=== INPUT ===

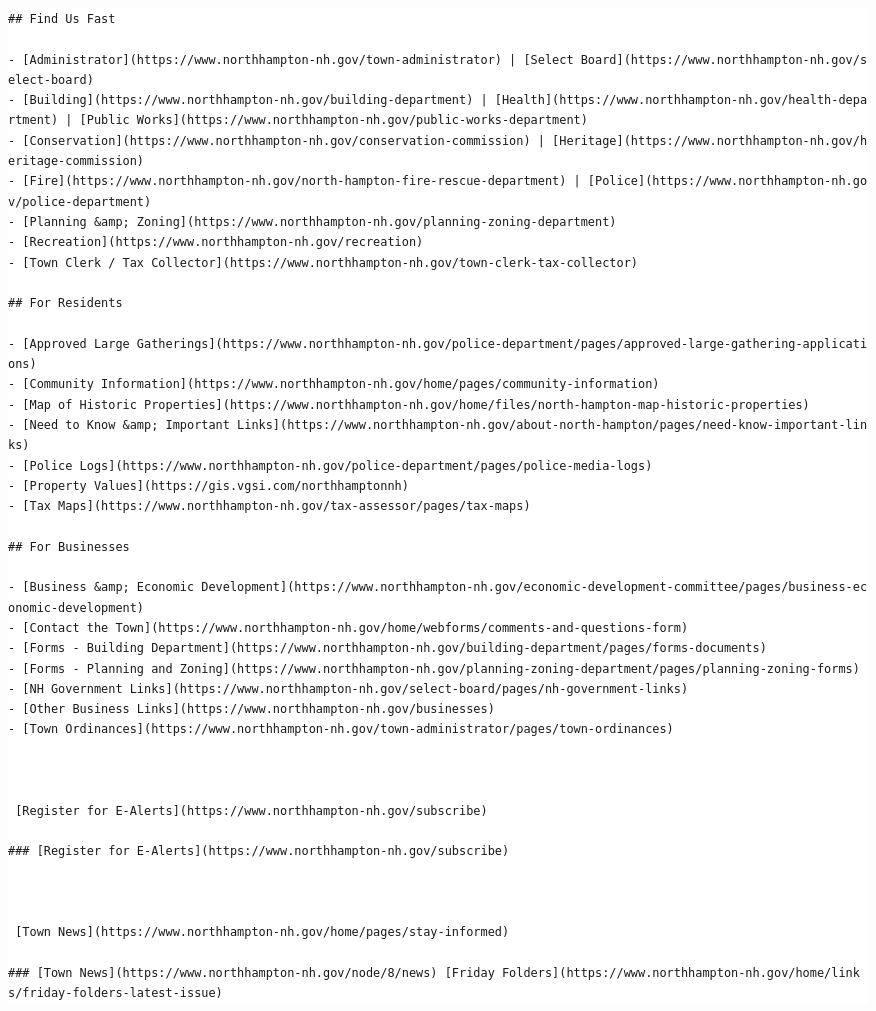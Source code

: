     ## Find Us Fast
    
    - [Administrator](https://www.northhampton-nh.gov/town-administrator) | [Select Board](https://www.northhampton-nh.gov/select-board)
    - [Building](https://www.northhampton-nh.gov/building-department) | [Health](https://www.northhampton-nh.gov/health-department) | [Public Works](https://www.northhampton-nh.gov/public-works-department)
    - [Conservation](https://www.northhampton-nh.gov/conservation-commission) | [Heritage](https://www.northhampton-nh.gov/heritage-commission)
    - [Fire](https://www.northhampton-nh.gov/north-hampton-fire-rescue-department) | [Police](https://www.northhampton-nh.gov/police-department)
    - [Planning &amp; Zoning](https://www.northhampton-nh.gov/planning-zoning-department)
    - [Recreation](https://www.northhampton-nh.gov/recreation)
    - [Town Clerk / Tax Collector](https://www.northhampton-nh.gov/town-clerk-tax-collector)
    
    ## For Residents
    
    - [Approved Large Gatherings](https://www.northhampton-nh.gov/police-department/pages/approved-large-gathering-applications)
    - [Community Information](https://www.northhampton-nh.gov/home/pages/community-information)
    - [Map of Historic Properties](https://www.northhampton-nh.gov/home/files/north-hampton-map-historic-properties)
    - [Need to Know &amp; Important Links](https://www.northhampton-nh.gov/about-north-hampton/pages/need-know-important-links)
    - [Police Logs](https://www.northhampton-nh.gov/police-department/pages/police-media-logs)
    - [Property Values](https://gis.vgsi.com/northhamptonnh)
    - [Tax Maps](https://www.northhampton-nh.gov/tax-assessor/pages/tax-maps)
    
    ## For Businesses
    
    - [Business &amp; Economic Development](https://www.northhampton-nh.gov/economic-development-committee/pages/business-economic-development)
    - [Contact the Town](https://www.northhampton-nh.gov/home/webforms/comments-and-questions-form)
    - [Forms - Building Department](https://www.northhampton-nh.gov/building-department/pages/forms-documents)
    - [Forms - Planning and Zoning](https://www.northhampton-nh.gov/planning-zoning-department/pages/planning-zoning-forms)
    - [NH Government Links](https://www.northhampton-nh.gov/select-board/pages/nh-government-links)
    - [Other Business Links](https://www.northhampton-nh.gov/businesses)
    - [Town Ordinances](https://www.northhampton-nh.gov/town-administrator/pages/town-ordinances)
    
     
    
     [Register for E-Alerts](https://www.northhampton-nh.gov/subscribe) 
    
    ### [Register for E-Alerts](https://www.northhampton-nh.gov/subscribe)
    
     
    
     [Town News](https://www.northhampton-nh.gov/home/pages/stay-informed)  
    
    ### [Town News](https://www.northhampton-nh.gov/node/8/news) [Friday Folders](https://www.northhampton-nh.gov/home/links/friday-folders-latest-issue)
    
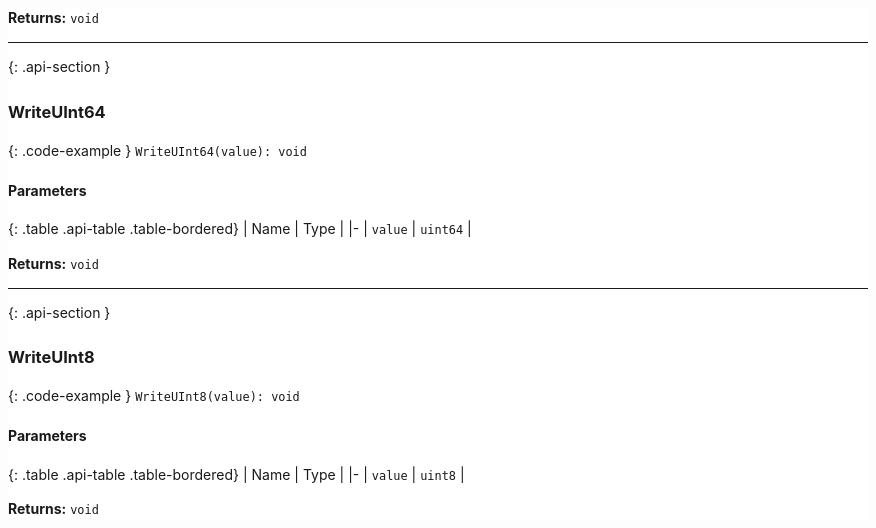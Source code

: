 **Returns:** 
`void`

___

{: .api-section }
### WriteUInt64

{: .code-example }
`WriteUInt64(value): void`

#### Parameters

{: .table .api-table .table-bordered}
| Name | Type |
|-
| `value` | `uint64` |

**Returns:** 
`void`

___

{: .api-section }
### WriteUInt8

{: .code-example }
`WriteUInt8(value): void`

#### Parameters

{: .table .api-table .table-bordered}
| Name | Type |
|-
| `value` | `uint8` |

**Returns:** 
`void`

===

PROBLEM — Search the data above for the word "zoning" and show every line that has it.

RESULT OF THE TASK —
    - [Planning &amp; Zoning](https://www.northhampton-nh.gov/planning-zoning-department)
    - [Forms - Planning and Zoning](https://www.northhampton-nh.gov/planning-zoning-department/pages/planning-zoning-forms)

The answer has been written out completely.